━━━━━ The input

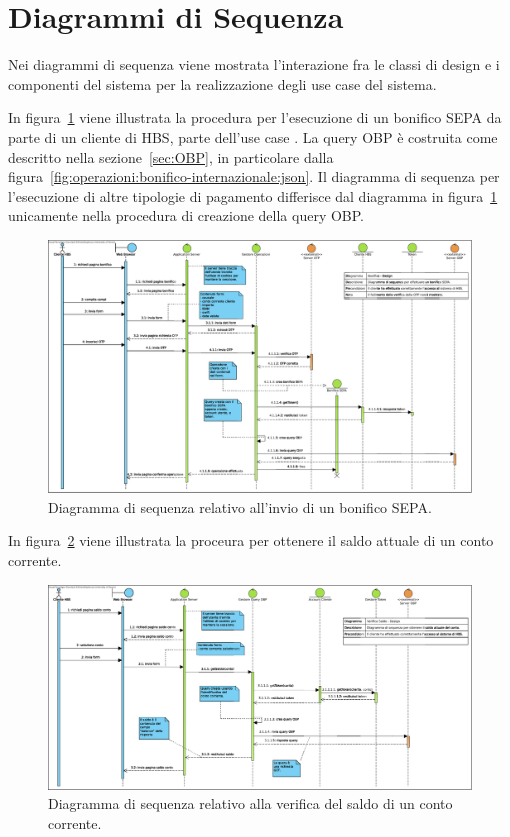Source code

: 
\section{Diagrammi di Sequenza}

Nei diagrammi di sequenza viene mostrata l'interazione fra le classi di design e i componenti del sistema per la realizzazione degli use case del sistema.

In figura~\ref{fig:sequenza:bonifico-sepa} viene illustrata la procedura per l'esecuzione di un bonifico SEPA da parte di un cliente di HBS, parte dell'use case \iducDISPAG.
La query OBP \`e costruita come descritto nella sezione~\ref{sec:OBP}, in particolare dalla figura~\ref{fig:operazioni:bonifico-internazionale:json}.
Il diagramma di sequenza per l'esecuzione di altre tipologie di pagamento differisce dal diagramma in figura~\ref{fig:sequenza:bonifico-sepa} unicamente nella procedura di creazione della query OBP.

\begin{figure}[h]
    \centering
	\includegraphics[width=\textheight, angle=90]{Images/Bonifico_-_Design.eps}
    \caption{Diagramma di sequenza relativo all'invio di un bonifico SEPA.}
    \label{fig:sequenza:bonifico-sepa}
\end{figure}

In figura~\ref{fig:sequenza:saldo} viene illustrata la proceura per ottenere il saldo attuale di un conto corrente.

\begin{figure}[h]
    \centering
	\includegraphics[width=\textheight, angle=90]{Images/Verifica_Saldo_-_Design.eps}
    \caption{Diagramma di sequenza relativo alla verifica del saldo di un conto corrente.}
    \label{fig:sequenza:saldo}
\end{figure}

━━━━━━━━━━

#### [Task brief]
Return only the lines running from the top of the data to the line that holds "Nei diagrammi di". Include both of those lines, but skip the pictures.

#### [Exercise solution]
Source code

: 
\section{Diagrammi di Sequenza}

Nei diagrammi di sequenza viene mostrata l'interazione fra le classi di design e i componenti del sistema per la realizzazione degli use case del sistema.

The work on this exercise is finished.